Systemic lupus erythematosus is a multisystem heterogeneous autoimmune disease and auto-antibodies directed against several components of the cell have been described. It can be hypothesized that bullous SLE develops in patients with lupus nephritis once type VII collagen deposition has occurred in an abnormal location (e.g., the kidney) and antibody production towards this abnormally located protein has been initiated. Type VII collagen is the major component of anchoring fibrils at the dermal-epidermal junction, and is the target of autoimmunity in patients with bullous SLE . There has been at least one report of bullous eruption as the first clinical sign of SLE relapse  suggesting that skin damage can be a marker of disease activity.
The second patient described in this report developed SLE with blisters, which is also a rare manifestation of SLE both in adults and children. The actual incidence of this condition is difficult to ascertain, especially because some cases are reported under the term 'bullous SLE', even when the patients do not have the typical autoimmune blistering disease with acute neutrophilic upper dermal infiltrate and subepidermal separation, as well as positive direct immunofluorescence tests. However, of the 148 pediatric SLE cases that have been examined in our lupus clinic over the last 8 years, this is our first incidence of SLE with blisters.
As opposed to bullous SLE, SLE with blisters has not been associated with specific systemic lupus manifestations and therefore does not necessarily imply a worse prognosis. This LE-specific lesion represents a severe dermo-epidermal edema, which is not directed towards specific antigens.
The differential diagnosis of blistering eruptions in patients with SLE includes dermatitis herpetiformis and bullous pemphigoid which are clinically similar but can be differentiated by direct immunofluorescence. Bullous lesions in SLE due to photosensitivity, acute lupus or drugs can be differentiated by both histopathology and immunopathology. Epidermolysis bullosa acquisita (EBA) is histopathologically and immunopathologically identical since both are mediated by circulating antibodies against type VII collagen. However, a dramatic therapeutic response to dapsone in bullous SLE differentiates it from EBA . When in a linear disposition, herpes zoster can be considered in the differential, but it can be easily differentiated by histopathology .

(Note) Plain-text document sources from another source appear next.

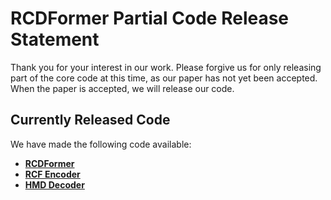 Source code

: # RCDFormer Partial Code Release Statement
Thank you for your interest in our work. Please forgive us for only releasing part of the core code at this time, as our paper has not yet been accepted.
When the paper is accepted, we will release our code. 
## Currently Released Code

We have made the following code available:
- **[RCDFormer](models/model.py)**
- **[RCF Encoder](models/rcf_encoder.py)**
- **[HMD Decoder](models/model.py)**
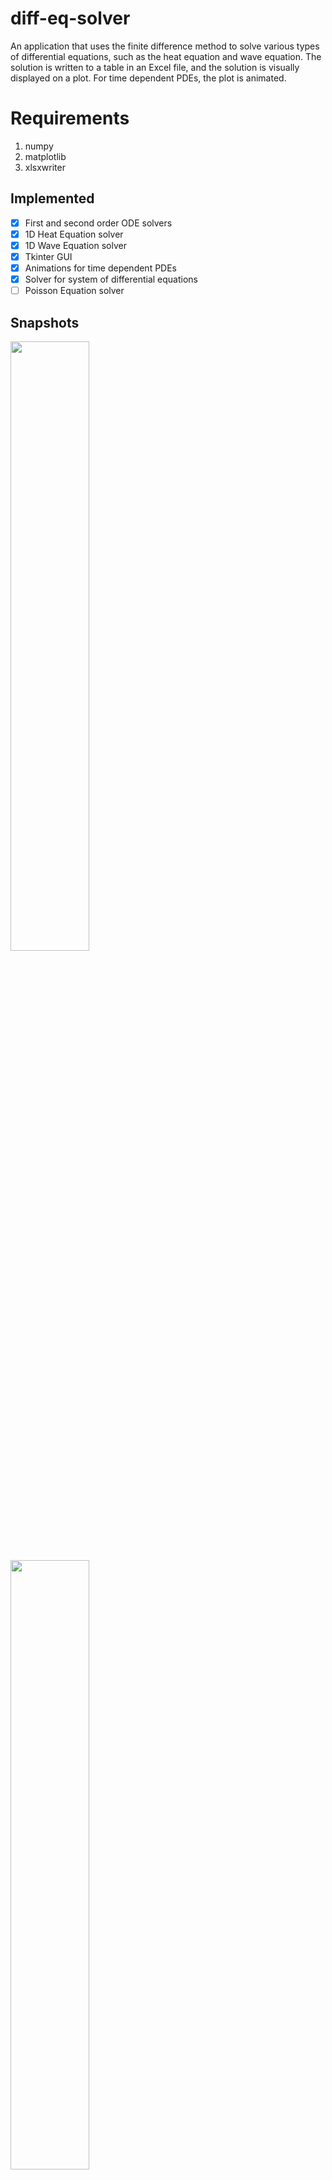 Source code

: # diff-eq-solver

An application that uses the finite difference method to solve various types of differential equations, such as the
heat equation and wave equation. The solution is written to a table in an Excel file, and the solution is visually 
displayed on a plot. For time dependent PDEs, the plot is animated.  

# Requirements
1. numpy
2. matplotlib
3. xlsxwriter


## Implemented
- [x] First and second order ODE solvers 
- [x] 1D Heat Equation solver
- [x] 1D Wave Equation solver
- [x] Tkinter GUI
- [x] Animations for time dependent PDEs
- [x] Solver for system of differential equations
- [ ] Poisson Equation solver

## Snapshots

<div>
  <img src="https://user-images.githubusercontent.com/46363213/103636054-49198100-4efe-11eb-9599-5342bed58229.PNG" width=50%">
  <img src="https://user-images.githubusercontent.com/46363213/103620517-79eebb80-4ee8-11eb-825f-ef99108c1fda.PNG" width=50%>
  <img src="https://user-images.githubusercontent.com/46363213/103533932-d6979b00-4e42-11eb-8df8-9e55b5f5293a.PNG" width=50%>
  <img src="https://user-images.githubusercontent.com/46363213/103533938-d8f9f500-4e42-11eb-9012-603e7f2cfd01.gif" width=50%>
</div>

It seems contradictory that the patient with bullous SLE continued to thrive, whereas the patient with SLE with blisters, which are apparently not associated with any further risk, had a fatal clinical course. However, the cause of death in the latter case could be related to an APS relapse when the patient developed what has been called "catastrophic APS" after low-dose aspirin was inadvertently withdrawn. There were no other signs or symptoms of SLE disease activity, cyclophosphamide had been stopped, and the prednisone dose was low. Therefore, the patient had a low risk of developing a septic event due to the immunosuppressive effects of medical treatment.